# Angelwelt: Viele bekannte Gesichter



## Taxidermist (22. November 2019)

Georg Baumann schrieb:


> _*Spezialpose zum Wallerangeln, ebenfalls von Black Cat. Kann mir irgendwer sagen, wofür genau die eingesetzt wird? Ich hab vergessen zu fragen*_



Ich würde mal vermuten, eine U-Pose, die durch diese spezielle Form für Verwirbelung sorgt, zumindest im strömenden Wasser.
Solchen Wasserverwirbelungen von Beutefischen geht der Waller ja bekanntlich bei der Jagd nach.

Jürgen


----------



## fishhawk (22. November 2019)

Hallo,



Taxidermist schrieb:


> Ich würde mal vermuten, eine U-Pose,



Da vermutest Du richtig, das Ding nennt sich Tree-U-Pose

Ich hab vor über 20 Jahren meinen größten Po-Waller bei Hochwasser auf ein paar Tauwürmer am Einzelhaken hinter einem Spin-N-Glo gefangen.

So ganz neu ist dieser approach also nicht.


----------



## Georg Baumann (22. November 2019)

Danke!
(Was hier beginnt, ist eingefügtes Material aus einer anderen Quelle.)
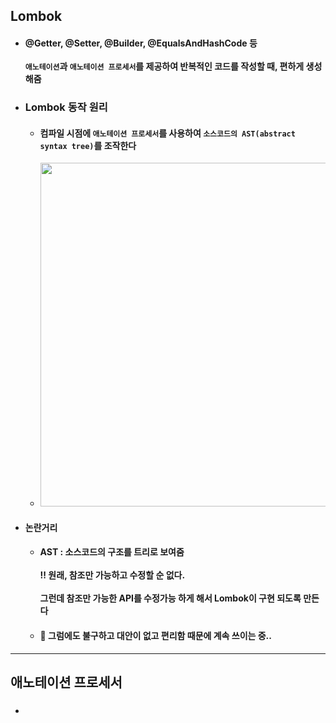 ## Lombok
  - #### @Getter, @Setter, @Builder, @EqualsAndHashCode 등 <br><br> `애노테이션`과 `애노테이션 프로세서`를 제공하여 반복적인 코드를 작성할 때, 편하게 생성해줌
  - ### Lombok 동작 원리
    - #### 컴파일 시점에 `애노테이션 프로세서`를 사용하여 `소스코드의 AST(abstract syntax tree)`를 조작한다
    - <img src="https://user-images.githubusercontent.com/35948339/136820115-1d881b23-eeec-446e-90e5-427e01ca9e1c.png" width=550>
  - #### 논란거리
    - #### AST : 소스코드의 구조를 트리로 보여줌 <br><br> ‼ 원래, 참조만 가능하고 수정할 순 없다. <br><br> 그런데 참조만 가능한 API를 수정가능 하게 해서 Lombok이 구현 되도록 만든다
    - #### 📍 그럼에도 불구하고 대안이 없고 편리함 때문에 계속 쓰이는 중..
-------
## 애노테이션 프로세서
  - ### 
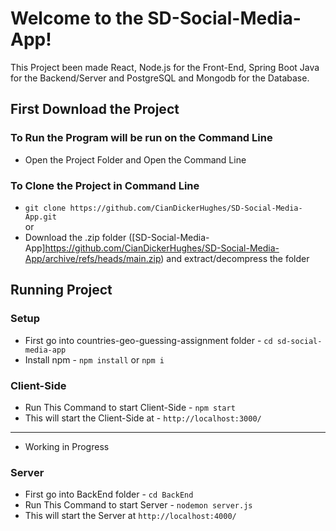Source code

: # Welcome to the SD-Social-Media-App!
This Project been made React, Node.js for the Front-End, Spring Boot Java for the Backend/Server and PostgreSQL and Mongodb for the Database.
## First Download the Project
### To Run the Program will be run on the Command Line <br>
* Open the Project Folder and Open the Command Line <br>
### To Clone the Project in Command Line
* `git clone https://github.com/CianDickerHughes/SD-Social-Media-App.git`
<br>or
* Download the .zip folder ([SD-Social-Media-App]https://github.com/CianDickerHughes/SD-Social-Media-App/archive/refs/heads/main.zip) and extract/decompress the folder


## Running Project
### Setup
* First go into countries-geo-guessing-assignment folder - `cd sd-social-media-app` <br>
* Install npm - `npm install` or `npm i` <br>
### Client-Side
* Run This Command to start Client-Side - `npm start` <br>
* This will start the Client-Side at - `http://localhost:3000/` <br>



--------------------------------------------------------------------------
* Working in Progress 
### Server
* First go into BackEnd folder - `cd BackEnd` <br>
* Run This Command to start Server - `nodemon server.js` <br>
* This will start the Server at  `http://localhost:4000/` <br>
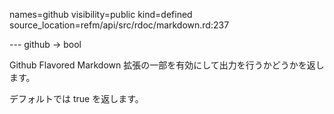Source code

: names=github
visibility=public
kind=defined
source_location=refm/api/src/rdoc/markdown.rd:237

--- github -> bool

Github Flavored Markdown 拡張の一部を有効にして出力を行うかどうかを返し
ます。

デフォルトでは true を返します。


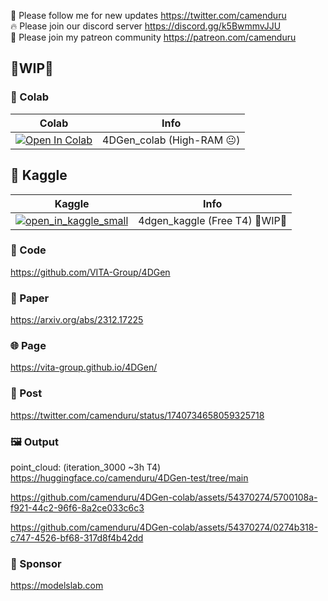 🐣 Please follow me for new updates https://twitter.com/camenduru <br />
🔥 Please join our discord server https://discord.gg/k5BwmmvJJU <br />
🥳 Please join my patreon community https://patreon.com/camenduru <br />


## 🚦WIP🚦

### 🦒 Colab

| Colab | Info
| --- | --- |
[![Open In Colab](https://colab.research.google.com/assets/colab-badge.svg)](https://colab.research.google.com/github/camenduru/4DGen-colab/blob/main/4DGen_colab.ipynb) | 4DGen_colab (High-RAM 😐)

## 🦆 Kaggle

| Kaggle | Info
| --- | --- |
[![open_in_kaggle_small](https://user-images.githubusercontent.com/54370274/228924833-17316feb-d0fe-4249-90ba-682930ba11e5.svg)](https://kaggle.com/camenduru/4dgen) | 4dgen_kaggle (Free T4) 🚦WIP🚦


### 🧬 Code
https://github.com/VITA-Group/4DGen

### 📄 Paper
https://arxiv.org/abs/2312.17225

### 🌐 Page
https://vita-group.github.io/4DGen/

### 💬 Post
https://twitter.com/camenduru/status/1740734658059325718

### 🖼 Output

point_cloud: (iteration_3000 ~3h T4) https://huggingface.co/camenduru/4DGen-test/tree/main <br />

https://github.com/camenduru/4DGen-colab/assets/54370274/5700108a-f921-44c2-96f6-8a2ce033c6c3

https://github.com/camenduru/4DGen-colab/assets/54370274/0274b318-c747-4526-bf68-317d8f4b42dd

### 🏢 Sponsor
https://modelslab.com
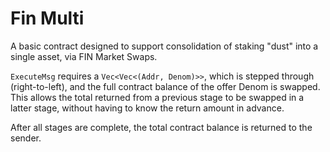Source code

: # Fin Multi

A basic contract designed to support consolidation of staking "dust" into a single asset, via FIN Market Swaps.

`ExecuteMsg` requires a `Vec<Vec<(Addr, Denom)>>`, which is stepped through (right-to-left), and the full contract balance of the offer Denom is swapped. This allows the total returned from a previous stage to be swapped in a latter stage, without having to know the return amount in advance.

After all stages are complete, the total contract balance is returned to the sender.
Was Ihr alles wisst ...


----------



## schlotterschätt (23. November 2019)

Tree-U-Pose, ab 4,50min wird von S.Seuß erklärt, was es mit den Dingern auf sich hat.


----------



## Waller Michel (23. November 2019)

Absolut Genial die Messe !
Nächstes Jahr muss ich da unbedingt auch hin!



LG Michael


----------